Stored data
================
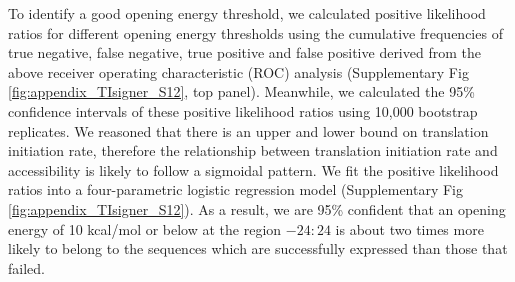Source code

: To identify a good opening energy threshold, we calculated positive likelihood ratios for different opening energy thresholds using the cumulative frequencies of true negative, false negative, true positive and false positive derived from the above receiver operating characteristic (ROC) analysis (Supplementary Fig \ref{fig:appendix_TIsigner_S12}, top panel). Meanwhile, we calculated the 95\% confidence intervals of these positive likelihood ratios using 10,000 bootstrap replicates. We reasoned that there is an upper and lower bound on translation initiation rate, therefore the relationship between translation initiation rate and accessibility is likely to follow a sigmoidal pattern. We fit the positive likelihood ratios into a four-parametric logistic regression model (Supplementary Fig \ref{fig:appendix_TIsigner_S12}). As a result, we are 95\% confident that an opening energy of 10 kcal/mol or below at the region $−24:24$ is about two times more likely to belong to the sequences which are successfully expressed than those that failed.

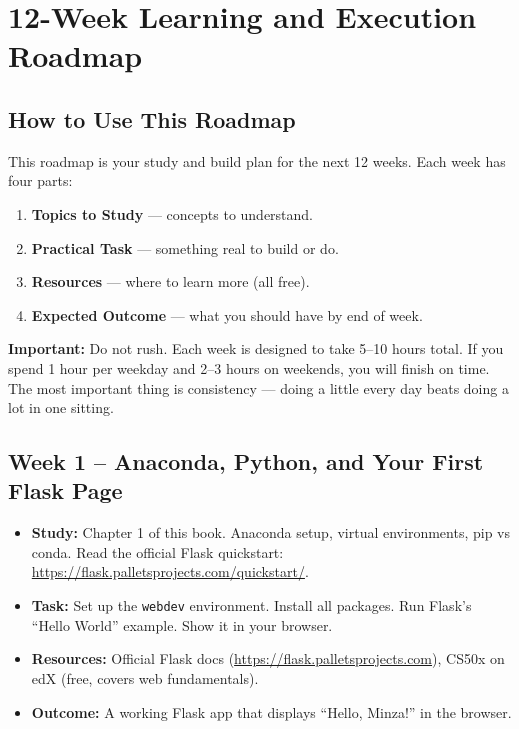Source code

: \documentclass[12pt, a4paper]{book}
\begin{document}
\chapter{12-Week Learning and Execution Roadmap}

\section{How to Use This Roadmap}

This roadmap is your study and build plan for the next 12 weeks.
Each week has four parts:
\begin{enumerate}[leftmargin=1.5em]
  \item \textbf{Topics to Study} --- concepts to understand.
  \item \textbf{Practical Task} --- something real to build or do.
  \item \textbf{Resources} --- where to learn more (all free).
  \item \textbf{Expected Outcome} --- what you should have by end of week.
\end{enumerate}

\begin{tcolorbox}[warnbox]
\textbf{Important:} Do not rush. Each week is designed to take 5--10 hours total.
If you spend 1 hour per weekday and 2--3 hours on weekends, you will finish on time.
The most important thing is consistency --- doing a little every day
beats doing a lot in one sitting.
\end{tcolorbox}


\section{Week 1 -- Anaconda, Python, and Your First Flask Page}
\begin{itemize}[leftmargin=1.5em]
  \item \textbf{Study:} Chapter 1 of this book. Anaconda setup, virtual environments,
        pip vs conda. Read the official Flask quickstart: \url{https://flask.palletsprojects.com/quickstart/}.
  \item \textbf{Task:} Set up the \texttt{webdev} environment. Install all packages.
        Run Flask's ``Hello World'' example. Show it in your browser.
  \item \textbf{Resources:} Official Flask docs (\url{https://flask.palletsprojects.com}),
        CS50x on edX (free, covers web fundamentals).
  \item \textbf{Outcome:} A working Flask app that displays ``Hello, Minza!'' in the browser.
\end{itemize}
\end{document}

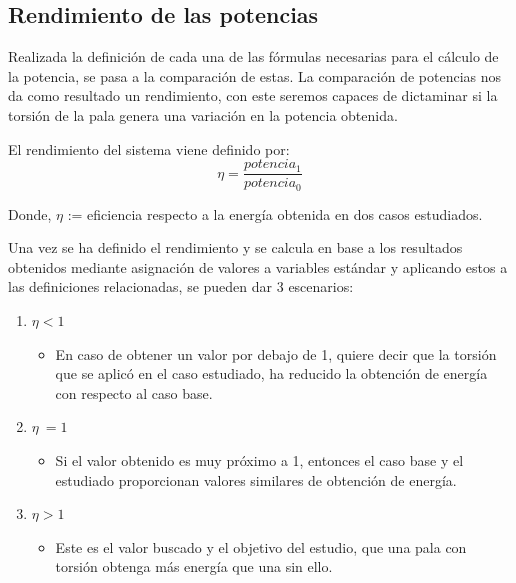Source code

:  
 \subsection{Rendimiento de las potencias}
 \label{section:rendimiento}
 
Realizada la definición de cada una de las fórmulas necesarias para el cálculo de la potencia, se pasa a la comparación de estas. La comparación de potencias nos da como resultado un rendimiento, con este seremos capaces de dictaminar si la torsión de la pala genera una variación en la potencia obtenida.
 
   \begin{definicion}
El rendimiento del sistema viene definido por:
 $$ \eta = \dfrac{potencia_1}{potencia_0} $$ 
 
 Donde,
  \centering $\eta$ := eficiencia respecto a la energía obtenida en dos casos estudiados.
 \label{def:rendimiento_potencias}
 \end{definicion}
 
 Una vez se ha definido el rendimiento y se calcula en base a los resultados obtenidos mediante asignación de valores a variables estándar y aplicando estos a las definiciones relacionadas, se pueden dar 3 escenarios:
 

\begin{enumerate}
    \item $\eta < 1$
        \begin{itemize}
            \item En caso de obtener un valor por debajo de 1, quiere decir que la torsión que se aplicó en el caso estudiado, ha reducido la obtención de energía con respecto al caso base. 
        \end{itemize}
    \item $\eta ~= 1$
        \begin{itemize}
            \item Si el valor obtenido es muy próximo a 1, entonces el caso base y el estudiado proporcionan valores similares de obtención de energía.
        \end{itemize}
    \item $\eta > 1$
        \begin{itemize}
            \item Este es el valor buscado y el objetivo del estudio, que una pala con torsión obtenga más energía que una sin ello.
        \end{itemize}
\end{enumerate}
================
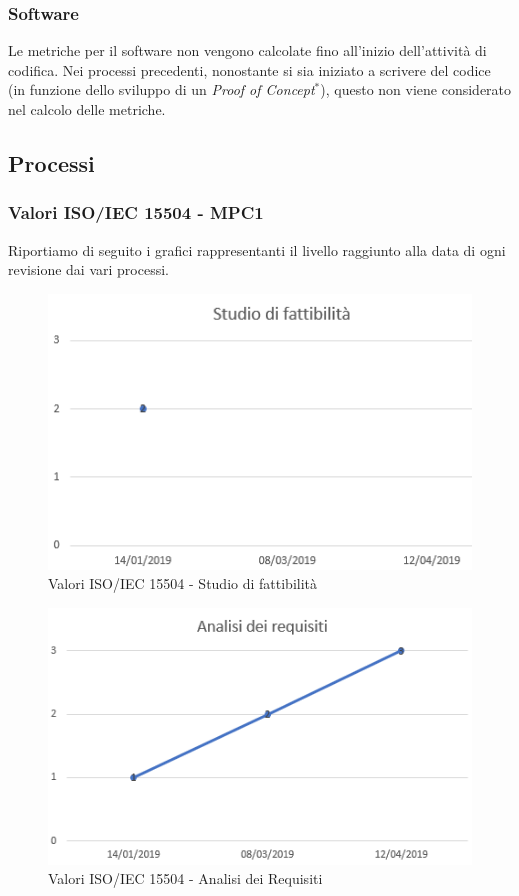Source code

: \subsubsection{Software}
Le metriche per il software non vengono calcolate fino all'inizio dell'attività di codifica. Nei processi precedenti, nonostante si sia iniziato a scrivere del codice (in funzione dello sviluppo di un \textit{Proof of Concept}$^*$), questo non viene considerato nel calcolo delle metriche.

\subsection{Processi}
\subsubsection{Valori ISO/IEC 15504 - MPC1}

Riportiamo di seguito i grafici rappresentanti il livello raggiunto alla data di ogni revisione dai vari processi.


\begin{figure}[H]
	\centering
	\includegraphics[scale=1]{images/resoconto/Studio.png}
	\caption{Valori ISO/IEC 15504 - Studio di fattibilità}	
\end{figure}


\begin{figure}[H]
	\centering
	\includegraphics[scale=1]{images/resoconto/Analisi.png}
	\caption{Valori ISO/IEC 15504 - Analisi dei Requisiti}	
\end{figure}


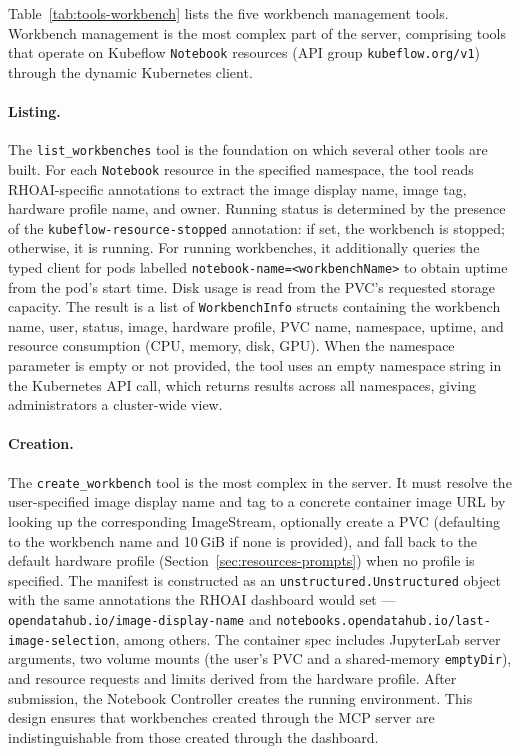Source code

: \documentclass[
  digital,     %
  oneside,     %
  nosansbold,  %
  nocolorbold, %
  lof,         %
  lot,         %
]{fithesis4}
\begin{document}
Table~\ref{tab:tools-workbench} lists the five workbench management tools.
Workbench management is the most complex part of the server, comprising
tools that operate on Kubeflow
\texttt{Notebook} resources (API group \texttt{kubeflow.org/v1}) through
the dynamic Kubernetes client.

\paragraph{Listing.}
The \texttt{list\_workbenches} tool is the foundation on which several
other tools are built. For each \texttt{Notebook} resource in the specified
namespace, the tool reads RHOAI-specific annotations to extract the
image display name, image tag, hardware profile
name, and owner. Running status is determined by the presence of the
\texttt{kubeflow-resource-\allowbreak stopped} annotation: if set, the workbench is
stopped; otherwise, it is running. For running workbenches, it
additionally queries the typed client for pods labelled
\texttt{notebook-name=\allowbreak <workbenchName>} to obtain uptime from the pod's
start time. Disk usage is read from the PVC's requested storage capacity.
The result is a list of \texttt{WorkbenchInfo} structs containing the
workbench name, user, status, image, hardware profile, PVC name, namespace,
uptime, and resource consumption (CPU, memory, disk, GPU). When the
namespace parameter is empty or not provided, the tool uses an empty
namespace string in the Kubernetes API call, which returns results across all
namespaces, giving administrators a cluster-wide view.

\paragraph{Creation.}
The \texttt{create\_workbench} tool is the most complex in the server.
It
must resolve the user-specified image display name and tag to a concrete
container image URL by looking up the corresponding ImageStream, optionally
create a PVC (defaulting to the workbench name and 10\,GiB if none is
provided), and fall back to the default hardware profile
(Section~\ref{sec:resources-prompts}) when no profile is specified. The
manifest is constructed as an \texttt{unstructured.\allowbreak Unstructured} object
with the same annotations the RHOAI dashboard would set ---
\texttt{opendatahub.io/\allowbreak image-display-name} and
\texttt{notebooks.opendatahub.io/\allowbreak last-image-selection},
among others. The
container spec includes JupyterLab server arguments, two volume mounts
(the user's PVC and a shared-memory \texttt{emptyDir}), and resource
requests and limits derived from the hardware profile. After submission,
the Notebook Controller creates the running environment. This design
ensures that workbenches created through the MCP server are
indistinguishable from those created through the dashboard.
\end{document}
================
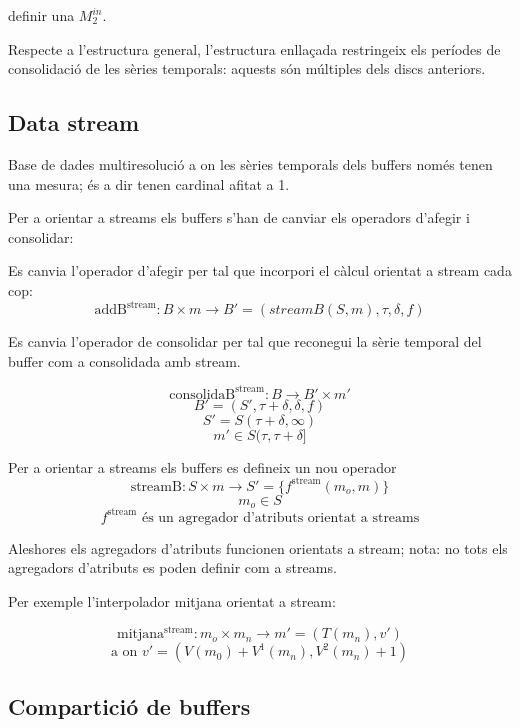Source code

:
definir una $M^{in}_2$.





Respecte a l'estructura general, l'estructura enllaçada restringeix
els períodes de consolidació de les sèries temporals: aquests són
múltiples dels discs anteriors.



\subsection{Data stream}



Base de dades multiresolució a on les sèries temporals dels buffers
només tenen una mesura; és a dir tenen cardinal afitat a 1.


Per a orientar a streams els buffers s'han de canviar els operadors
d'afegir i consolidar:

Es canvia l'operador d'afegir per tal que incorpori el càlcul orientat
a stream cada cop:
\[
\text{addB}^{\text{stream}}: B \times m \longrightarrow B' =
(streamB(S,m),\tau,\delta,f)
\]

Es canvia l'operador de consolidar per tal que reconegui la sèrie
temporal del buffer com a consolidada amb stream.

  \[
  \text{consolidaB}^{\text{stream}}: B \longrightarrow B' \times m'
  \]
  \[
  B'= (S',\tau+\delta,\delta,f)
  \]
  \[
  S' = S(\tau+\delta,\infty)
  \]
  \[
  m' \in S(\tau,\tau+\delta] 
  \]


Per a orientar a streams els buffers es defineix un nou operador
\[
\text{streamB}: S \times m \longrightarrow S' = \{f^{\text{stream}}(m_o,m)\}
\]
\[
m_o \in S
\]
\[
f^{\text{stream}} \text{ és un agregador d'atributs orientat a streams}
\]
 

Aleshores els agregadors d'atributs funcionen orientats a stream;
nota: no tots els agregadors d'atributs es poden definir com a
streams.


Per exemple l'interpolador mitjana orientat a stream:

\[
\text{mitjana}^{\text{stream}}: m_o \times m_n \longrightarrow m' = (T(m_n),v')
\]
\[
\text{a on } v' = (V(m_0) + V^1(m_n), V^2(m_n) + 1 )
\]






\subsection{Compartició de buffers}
================
● **Assignment**: Look for the string "most" in the data above and return every line that has it.

● **Answer to this task**:
The most important thing is consistency --- doing a little every day
Workbench management is the most complex part of the server, comprising
The \texttt{create\_workbench} tool is the most complex in the server.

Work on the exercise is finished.